SUPPLIED RECORDS:
--
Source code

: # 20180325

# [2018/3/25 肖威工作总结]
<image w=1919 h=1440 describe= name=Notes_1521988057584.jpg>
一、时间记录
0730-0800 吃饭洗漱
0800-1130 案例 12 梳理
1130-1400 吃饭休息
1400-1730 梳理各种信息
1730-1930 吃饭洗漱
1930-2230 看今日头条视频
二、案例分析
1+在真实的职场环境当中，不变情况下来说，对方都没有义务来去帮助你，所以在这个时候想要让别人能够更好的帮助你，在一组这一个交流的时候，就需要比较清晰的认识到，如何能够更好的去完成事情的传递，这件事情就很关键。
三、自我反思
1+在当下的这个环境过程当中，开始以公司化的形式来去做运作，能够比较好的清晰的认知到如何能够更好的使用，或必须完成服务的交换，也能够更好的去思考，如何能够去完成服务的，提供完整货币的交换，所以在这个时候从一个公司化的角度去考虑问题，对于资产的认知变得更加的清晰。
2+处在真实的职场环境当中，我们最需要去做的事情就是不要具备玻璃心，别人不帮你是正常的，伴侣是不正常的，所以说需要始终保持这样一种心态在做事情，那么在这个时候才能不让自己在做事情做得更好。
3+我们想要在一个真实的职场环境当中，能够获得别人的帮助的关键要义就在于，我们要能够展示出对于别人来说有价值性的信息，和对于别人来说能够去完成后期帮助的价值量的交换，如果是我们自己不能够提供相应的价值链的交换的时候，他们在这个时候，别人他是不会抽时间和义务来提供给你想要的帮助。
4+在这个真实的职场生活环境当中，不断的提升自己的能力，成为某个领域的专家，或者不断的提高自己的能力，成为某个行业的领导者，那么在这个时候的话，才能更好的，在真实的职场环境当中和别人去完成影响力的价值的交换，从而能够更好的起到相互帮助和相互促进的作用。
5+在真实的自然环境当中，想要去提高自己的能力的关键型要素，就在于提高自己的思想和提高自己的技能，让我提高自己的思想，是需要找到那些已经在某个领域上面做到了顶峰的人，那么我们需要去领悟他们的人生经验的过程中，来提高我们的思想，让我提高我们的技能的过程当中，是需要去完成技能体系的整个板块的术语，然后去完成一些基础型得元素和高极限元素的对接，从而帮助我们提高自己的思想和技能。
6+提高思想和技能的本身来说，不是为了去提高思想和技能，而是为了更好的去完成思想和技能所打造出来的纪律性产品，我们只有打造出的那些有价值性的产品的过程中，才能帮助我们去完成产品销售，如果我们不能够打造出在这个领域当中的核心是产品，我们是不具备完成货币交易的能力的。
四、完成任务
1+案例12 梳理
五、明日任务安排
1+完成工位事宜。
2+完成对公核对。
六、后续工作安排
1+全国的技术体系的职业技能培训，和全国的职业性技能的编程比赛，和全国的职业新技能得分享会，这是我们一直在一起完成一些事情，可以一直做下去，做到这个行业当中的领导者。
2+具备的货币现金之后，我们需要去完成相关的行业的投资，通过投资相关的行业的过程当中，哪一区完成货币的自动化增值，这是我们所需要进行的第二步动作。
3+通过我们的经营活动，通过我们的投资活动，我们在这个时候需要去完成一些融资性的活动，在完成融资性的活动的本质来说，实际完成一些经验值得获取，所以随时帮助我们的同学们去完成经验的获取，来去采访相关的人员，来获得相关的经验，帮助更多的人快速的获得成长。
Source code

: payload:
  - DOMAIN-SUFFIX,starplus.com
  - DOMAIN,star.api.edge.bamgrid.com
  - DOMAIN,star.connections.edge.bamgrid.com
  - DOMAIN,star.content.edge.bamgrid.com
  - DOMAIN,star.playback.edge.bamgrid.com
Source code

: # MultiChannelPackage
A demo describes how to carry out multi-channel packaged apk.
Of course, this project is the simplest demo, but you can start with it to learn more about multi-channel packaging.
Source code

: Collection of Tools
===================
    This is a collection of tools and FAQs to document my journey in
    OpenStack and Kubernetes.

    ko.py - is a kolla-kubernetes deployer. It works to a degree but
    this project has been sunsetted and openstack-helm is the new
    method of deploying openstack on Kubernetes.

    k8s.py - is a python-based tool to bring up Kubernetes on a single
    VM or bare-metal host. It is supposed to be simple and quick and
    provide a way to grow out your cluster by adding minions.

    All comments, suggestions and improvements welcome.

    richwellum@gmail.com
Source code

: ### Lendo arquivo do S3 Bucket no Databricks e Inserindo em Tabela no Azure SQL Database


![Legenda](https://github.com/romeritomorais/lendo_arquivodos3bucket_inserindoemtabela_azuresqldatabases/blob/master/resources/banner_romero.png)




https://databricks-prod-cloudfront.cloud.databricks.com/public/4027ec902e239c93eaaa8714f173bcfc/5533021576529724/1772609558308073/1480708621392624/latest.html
--
WHAT THE EXERCISE ASKS:
After locating the line containing "All comments, suggestions", give that line and every later line of the listing again exactly, up to and including the last.

RESULT:
    All comments, suggestions and improvements welcome.

    richwellum@gmail.com
Source code

: ### Lendo arquivo do S3 Bucket no Databricks e Inserindo em Tabela no Azure SQL Database


![Legenda](https://github.com/romeritomorais/lendo_arquivodos3bucket_inserindoemtabela_azuresqldatabases/blob/master/resources/banner_romero.png)




https://databricks-prod-cloudfront.cloud.databricks.com/public/4027ec902e239c93eaaa8714f173bcfc/5533021576529724/1772609558308073/1480708621392624/latest.html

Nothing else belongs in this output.